Com os preciosos manuscritos ameaçados pelo exército invasor, Abdel Haidara montou um elaborado esquema que retirou os livros das bibliotecas e levou, no lombo de burros, escondidos no piso de carros ou estocados em barcos, até as regiões seguras do país.

Hoje, os invasores foram derrotados com a ajuda do exército francês, mas a luta pela preservação dos manuscritos não acabou. “Eles estão bem protegidos em grandes prédios climatizados na cidade de Bamako”, diz Hammer. “Abdel Haidara está impaciente para reabrir as bibliotecas de Timbuktu, mas é impossível dizer quando isso vai acontecer. O norte de Mali ainda é considerado muito inseguro”. Ainda vai demorar para o bibliotecário poder dizer que ganhou, definitivamente, sua luta contra o fundamentalismo.

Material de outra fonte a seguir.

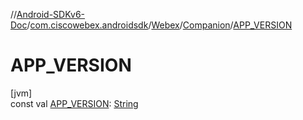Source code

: //[Android-SDKv6-Doc](../../../../index.md)/[com.ciscowebex.androidsdk](../../index.md)/[Webex](../index.md)/[Companion](index.md)/[APP_VERSION](-a-p-p_-v-e-r-s-i-o-n.md)

# APP_VERSION

[jvm]\
const val [APP_VERSION](-a-p-p_-v-e-r-s-i-o-n.md): [String](https://kotlinlang.org/api/latest/jvm/stdlib/kotlin/-string/index.html)
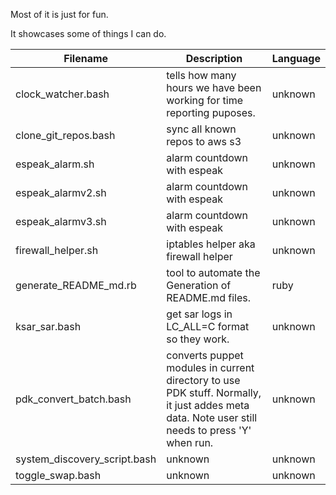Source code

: Most of it is just for fun.

It showcases some of things I can do.

Filename | Description | Language 
----------- | ----------- | ---------- 
clock_watcher.bash | tells how many hours we have been working for time reporting puposes.  | unknown
clone_git_repos.bash | sync all known repos to aws s3 | unknown
espeak_alarm.sh | alarm countdown with espeak | unknown
espeak_alarmv2.sh | alarm countdown with espeak | unknown
espeak_alarmv3.sh | alarm countdown with espeak | unknown
firewall_helper.sh | iptables helper aka firewall helper | unknown
generate_README_md.rb | tool to automate the Generation of README.md files. |  ruby
ksar_sar.bash | get sar logs in LC_ALL=C format so they work. | unknown
pdk_convert_batch.bash | converts puppet modules in current directory to use PDK stuff. Normally, it just addes meta data. Note user still needs to press 'Y' when run. | unknown
system_discovery_script.bash | unknown | unknown
toggle_swap.bash | unknown | unknown
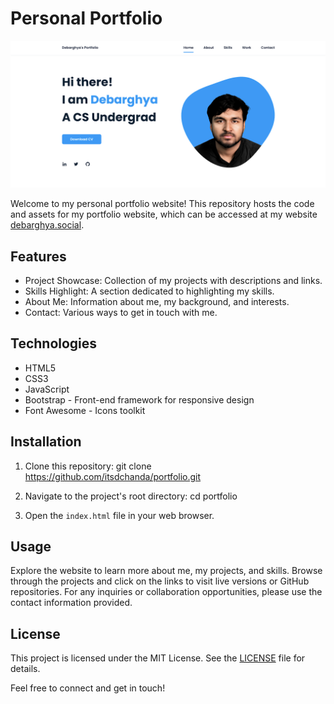 # Personal Portfolio

![Portfolio Screenshot](assets/img/screenshot.png)

Welcome to my personal portfolio website! This repository hosts the code and assets for my portfolio website, which can be accessed at my website [debarghya.social](https://debarghya.social).

## Features

- Project Showcase: Collection of my projects with descriptions and links.
- Skills Highlight: A section dedicated to highlighting my skills.
- About Me: Information about me, my background, and interests.
- Contact: Various ways to get in touch with me.

## Technologies

- HTML5
- CSS3
- JavaScript
- Bootstrap - Front-end framework for responsive design
- Font Awesome - Icons toolkit

## Installation

1. Clone this repository:
   git clone https://github.com/itsdchanda/portfolio.git
   
2. Navigate to the project's root directory:
	cd portfolio
	
3. Open the `index.html` file in your web browser.

## Usage

Explore the website to learn more about me, my projects, and skills. Browse through the projects and click on the links to visit live versions or GitHub repositories. For any inquiries or collaboration opportunities, please use the contact information provided.

## License

This project is licensed under the MIT License. See the [LICENSE](LICENSE) file for details.

Feel free to connect and get in touch!
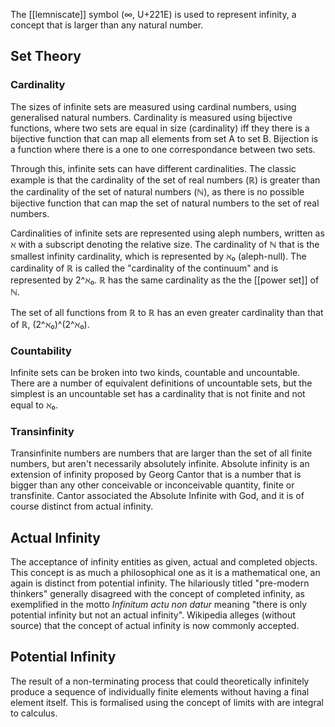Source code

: The [[lemniscate]] symbol (∞, U+221E) is used to represent infinity, a concept that is larger than any natural number.

## Set Theory

### Cardinality

The sizes of infinite sets are measured using cardinal numbers, using generalised natural numbers. Cardinality is measured using bijective functions, where two sets are equal in size (cardinality) iff they there is a bijective function that can map all elements from set A to set B. Bijection is  a function where there is a one to one correspondance between two sets.

Through this, infinite sets can have different cardinalities.  The classic example is that the cardinality of the set of real numbers (ℝ) is greater than the cardinality of the set of natural numbers (ℕ), as there is no possible bijective function that can map the set of natural numbers to the set of  real numbers.

Cardinalities of infinite sets are represented using aleph numbers, written as ℵ with a subscript denoting the relative size. The cardinality of ℕ that is the smallest infinity cardinality, which is represented by ℵ₀ (aleph-null). The cardinality of ℝ is called the "cardinality of the continuum" and is represented by 2^ℵ₀.  ℝ has the same cardinality as the the [[power set]] of ℕ.

The set of all functions from ℝ to ℝ has an even greater cardinality than that of ℝ,  (2^ℵ₀)^(2^ℵ₀).

### Countability

Infinite sets can be broken into two kinds, countable and uncountable.  There are a number of equivalent definitions of uncountable sets, but the simplest is an uncountable set has a cardinality that is not finite and not equal to ℵ₀.

### Transinfinity

Transinfinite numbers are numbers that are larger than the set of all finite numbers, but aren't necessarily absolutely infinite. Absolute infinity is an extension of infinity proposed by Georg Cantor that is a number that is bigger than any other conceivable or inconceivable quantity, finite or transfinite. Cantor associated the Absolute Infinite with God, and it is of course distinct from actual infinity.

## Actual Infinity

The acceptance of infinity entities as given, actual and completed objects.
This concept is as much a philosophical one as it is a mathematical one, an again is distinct from potential infinity.  The hilariously titled "pre-modern thinkers" generally disagreed with the concept of completed infinity, as exemplified in the motto *Infinitum actu non datur* meaning "there is only potential infinity but not an actual infinity". Wikipedia alleges (without source) that the concept of actual infinity is now commonly accepted.

## Potential Infinity

The result of a non-terminating process that could theoretically infinitely produce a sequence of individually finite elements without having a final element itself. This is formalised using the concept of limits with are integral to calculus.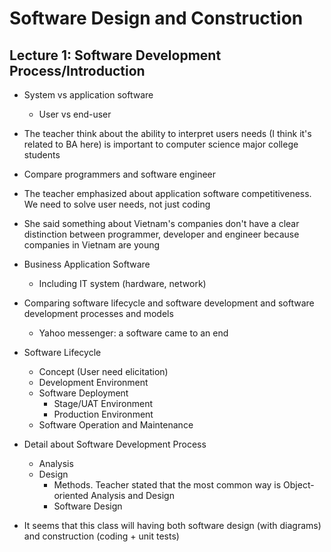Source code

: # Software Design and Construction

## Lecture 1: Software Development Process/Introduction

- System vs application software
  - User vs end-user
- The teacher think about the ability to interpret users needs (I think it's related to BA here) is important to computer science major college students
- Compare programmers and software engineer
- The teacher emphasized about application software competitiveness. We need to solve user needs, not just coding
- She said something about Vietnam's companies don't have a clear distinction between programmer, developer and engineer because companies in Vietnam are young
- Business Application Software
  - Including IT system (hardware, network)
- Comparing software lifecycle and software development and software development processes and models
  - Yahoo messenger: a software came to an end
- Software Lifecycle
  - Concept (User need elicitation)
  - Development Environment
  - Software Deployment
    - Stage/UAT Environment
    - Production Environment
  - Software Operation and Maintenance

- Detail about Software Development Process
  - Analysis
  - Design
    - Methods. Teacher stated that the most common way is Object-oriented Analysis and Design
    - Software Design
- It seems that this class will having both software design (with diagrams) and construction (coding + unit tests)


  
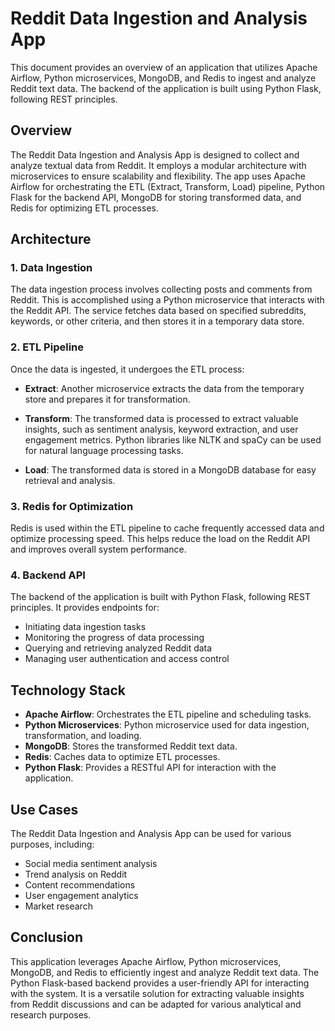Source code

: # Reddit Data Ingestion and Analysis App

This document provides an overview of an application that utilizes Apache Airflow, Python microservices, MongoDB, and Redis to ingest and analyze Reddit text data. The backend of the application is built using Python Flask, following REST principles.

## Overview

The Reddit Data Ingestion and Analysis App is designed to collect and analyze textual data from Reddit. It employs a modular architecture with microservices to ensure scalability and flexibility. The app uses Apache Airflow for orchestrating the ETL (Extract, Transform, Load) pipeline, Python Flask for the backend API, MongoDB for storing transformed data, and Redis for optimizing ETL processes.

## Architecture

### 1. Data Ingestion

The data ingestion process involves collecting posts and comments from Reddit. This is accomplished using a Python microservice that interacts with the Reddit API. The service fetches data based on specified subreddits, keywords, or other criteria, and then stores it in a temporary data store.

### 2. ETL Pipeline

Once the data is ingested, it undergoes the ETL process:

- **Extract**: Another microservice extracts the data from the temporary store and prepares it for transformation.

- **Transform**: The transformed data is processed to extract valuable insights, such as sentiment analysis, keyword extraction, and user engagement metrics. Python libraries like NLTK and spaCy can be used for natural language processing tasks.

- **Load**: The transformed data is stored in a MongoDB database for easy retrieval and analysis.

### 3. Redis for Optimization

Redis is used within the ETL pipeline to cache frequently accessed data and optimize processing speed. This helps reduce the load on the Reddit API and improves overall system performance.

### 4. Backend API

The backend of the application is built with Python Flask, following REST principles. It provides endpoints for:

- Initiating data ingestion tasks
- Monitoring the progress of data processing
- Querying and retrieving analyzed Reddit data
- Managing user authentication and access control

## Technology Stack

- **Apache Airflow**: Orchestrates the ETL pipeline and scheduling tasks.
- **Python Microservices**: Python microservice used for data ingestion, transformation, and loading.
- **MongoDB**: Stores the transformed Reddit text data.
- **Redis**: Caches data to optimize ETL processes.
- **Python Flask**: Provides a RESTful API for interaction with the application.

## Use Cases

The Reddit Data Ingestion and Analysis App can be used for various purposes, including:

- Social media sentiment analysis
- Trend analysis on Reddit
- Content recommendations
- User engagement analytics
- Market research

## Conclusion

This application leverages Apache Airflow, Python microservices, MongoDB, and Redis to efficiently ingest and analyze Reddit text data. The Python Flask-based backend provides a user-friendly API for interacting with the system. It is a versatile solution for extracting valuable insights from Reddit discussions and can be adapted for various analytical and research purposes.
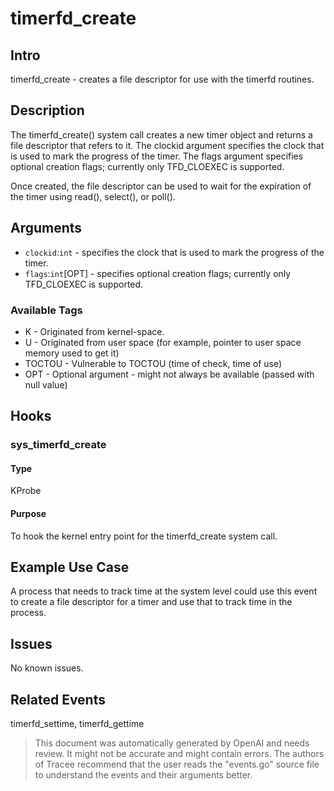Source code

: 
# timerfd_create

## Intro
timerfd_create - creates a file descriptor for use with the timerfd routines.

## Description
The timerfd_create() system call creates a new timer object and returns a file descriptor that refers to it. The clockid argument specifies the clock that is used to mark the progress of the timer. The flags argument specifies optional creation flags; currently only TFD_CLOEXEC is supported.

Once created, the file descriptor can be used to wait for the expiration of the timer using read(), select(), or poll().

## Arguments
* `clockid`:`int` - specifies the clock that is used to mark the progress of the timer.
* `flags`:`int`[OPT] - specifies optional creation flags; currently only TFD_CLOEXEC is supported.

### Available Tags
* K - Originated from kernel-space.
* U - Originated from user space (for example, pointer to user space memory used to get it)
* TOCTOU - Vulnerable to TOCTOU (time of check, time of use)
* OPT - Optional argument - might not always be available (passed with null value)

## Hooks
### sys_timerfd_create
#### Type
KProbe
#### Purpose
To hook the kernel entry point for the timerfd_create system call.

## Example Use Case
A process that needs to track time at the system level could use this event to create a file descriptor for a timer and use that to track time in the process.

## Issues
No known issues.

## Related Events
timerfd_settime, timerfd_gettime

> This document was automatically generated by OpenAI and needs review. It might
> not be accurate and might contain errors. The authors of Tracee recommend that
> the user reads the "events.go" source file to understand the events and their
> arguments better.

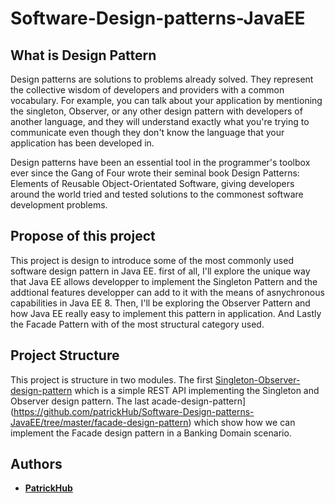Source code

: # Software-Design-patterns-JavaEE

## What is Design Pattern

Design patterns are solutions to problems already solved. They represent the collective wisdom of developers and providers with a common vocabulary. For example, you can talk about your application by mentioning the singleton, Observer, or any other design pattern with developers of another language, and they will understand exactly what you're trying to communicate even though they don't know the language that your application has been developed in.

Design patterns have been an essential tool in the programmer's toolbox ever since the Gang of Four wrote their seminal book Design Patterns: Elements of Reusable Object-Orientated Software, giving developers around the world tried and tested solutions to the commonest software development problems.

## Propose of this project

This project is design to introduce some of the most commonly used software design pattern in Java EE. first of all, I'll explore the unique way that Java EE allows developper to implement the Singleton Pattern and the addtional features developper can add to it with the means of asnychronous capabilities in Java EE 8. Then, I'll be exploring the Observer Pattern and how Java EE really easy to implement this pattern in application. And Lastly the Facade Pattern with of the most structural category used.

## Project Structure

This project is structure in two modules. The first [Singleton-Observer-design-pattern](https://github.com/patrickHub/Software-Design-patterns-JavaEE/tree/master/singleton-observer-design-pattern) which is a simple REST API implementing the Singleton and Observer design pattern. The last acade-design-pattern](https://github.com/patrickHub/Software-Design-patterns-JavaEE/tree/master/facade-design-pattern) which show how we can implement the Facade design pattern in a Banking Domain scenario.

## Authors

- **[PatrickHub](https://github.com/patrickHub)**
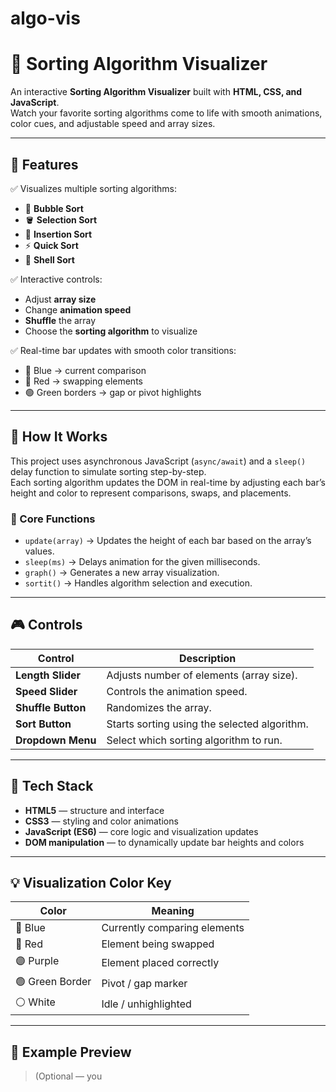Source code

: # algo-vis

# 🔢 Sorting Algorithm Visualizer

An interactive **Sorting Algorithm Visualizer** built with **HTML, CSS, and JavaScript**.  
Watch your favorite sorting algorithms come to life with smooth animations, color cues, and adjustable speed and array sizes.

---

## 🚀 Features

✅ Visualizes multiple sorting algorithms:
- 🫧 **Bubble Sort**
- 🪣 **Selection Sort**
- 🧩 **Insertion Sort**
- ⚡ **Quick Sort**
- 🐚 **Shell Sort**

✅ Interactive controls:
- Adjust **array size**
- Change **animation speed**
- **Shuffle** the array
- Choose the **sorting algorithm** to visualize

✅ Real-time bar updates with smooth color transitions:
- 🔵 Blue → current comparison  
- 🔴 Red → swapping elements  
- 🟢 Green borders → gap or pivot highlights  

---

## 🧠 How It Works

This project uses asynchronous JavaScript (`async/await`) and a `sleep()` delay function to simulate sorting step-by-step.  
Each sorting algorithm updates the DOM in real-time by adjusting each bar’s height and color to represent comparisons, swaps, and placements.

### 🧮 Core Functions
- `update(array)` → Updates the height of each bar based on the array’s values.
- `sleep(ms)` → Delays animation for the given milliseconds.
- `graph()` → Generates a new array visualization.
- `sortit()` → Handles algorithm selection and execution.

---

## 🎮 Controls

| Control | Description |
|----------|--------------|
| **Length Slider** | Adjusts number of elements (array size). |
| **Speed Slider** | Controls the animation speed. |
| **Shuffle Button** | Randomizes the array. |
| **Sort Button** | Starts sorting using the selected algorithm. |
| **Dropdown Menu** | Select which sorting algorithm to run. |

---

## 🧱 Tech Stack

- **HTML5** — structure and interface  
- **CSS3** — styling and color animations  
- **JavaScript (ES6)** — core logic and visualization updates  
- **DOM manipulation** — to dynamically update bar heights and colors

---

## 💡 Visualization Color Key

| Color | Meaning |
|-------|----------|
| 🔵 Blue | Currently comparing elements |
| 🔴 Red | Element being swapped |
| 🟣 Purple | Element placed correctly |
| 🟢 Green Border | Pivot / gap marker |
| ⚪ White | Idle / unhighlighted |

---

## 📸 Example Preview

> (Optional — you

O líder islâmico Ahmad Al Faqi Al Mahdi no Tribunal Criminal Internacional, onde está sendo julgado por ter destruído patrimônio da humanidade em Timbuktu, em 2012 | Patrick Post/AFP

Os personagens da história

O livreiro que ajudou a salvar os preciosos manuscritos de Timbuktu e os anônimos e improváveis heróis que o auxiliaram na difícil tarefa de enfrentar um dos braços da Al Qaeda

Abdel Kader Haidara

Filho de um notório acadêmico da cidade, Abdel Haidara cresceu em meio aos manuscritos do pai. Adulto, foi convidado para trabalhar como curador da biblioteca nacional de Timbuktu, viajando pelo país a fim de coletar os manuscritos que eram retidos pelas famílias desde a invasão francesa. Para isso, atravessava o deserto a camelo, visitava cidades recônditas e acampamentos nômades, convencendo as pessoas a cederem suas preciosas heranças ao governo. Chegou a encontrar manuscritos escondidos em cavernas escuras no Saara. “Ele é um homem comprometido e generoso, que devotou sua vida aos manuscritos. Mas nem sempre ele jogou pelas regras”, diz Hammer. “Foi justamente essa característica que o ajudou a vencer os jihadistas nos anos seguintes.”

Ansar Dine

Em 2012, jihadistas aproveitaram a falência do governo Qaddafi, na Líbia, para invadir prédios públicos e saquear os estoques do exército. Armados com fuzis, munição e granadas, o grupo Ansar Dine, ligado à Al Qaeda, dominou toda a região norte do Mali, onde está localizada Timbuktu. Ali, impuseram a lei da Sharia, apedrejando os infiéis e prendendo mulheres que andassem sem véu ou usando brincos e perfume. Passaram a destruir os símbolos do islã moderado que a maioria dos habitantes seguia, como templos e até instrumentos musicais. Era apenas uma questão de tempo para que os manuscritos se tornassem seu alvo.

Heróis anônimos

Antes que isso acontecesse, Abdel Haidara reuniu uma equipe diletante — formada por secretários, arquivistas, bibliotecários, guias turísticos e seus parentes — para retirar os livros das bibliotecas e estocá-los em mais de 30 casas espalhadas pela cidade. Fizeram isso debaixo das barbas dos fundamentalistas, carregando os documentos em burricos ou carrinhos de mão nas horas mais movimentadas da cidade.

Contrabandistas amadores

Com o recrudescimento do domínio da Al Qaeda, os manuscritos precisaram ser retirados da cidade. Cerca de 207 mil foram levados de carro, passando despercebidos pelos bloqueios jihadistas. Outros cem mil foram levados de barco, pelo rio Niger. Cada embarcação tinha que ter dois capitães, de forma a navegar 24 horas por dia, e nenhuma poderia levar mais de 15 caixas de documentos, para que um eventual naufrágio não causasse grandes prejuízos. Apesar da complexidade da empreitada, a equipe conseguiu contrabandear os manuscritos para fora da cidade, sem perder um único no caminho. Salvaram assim, uma herança cultural de suas famílias, do Islã e da própria humanidade.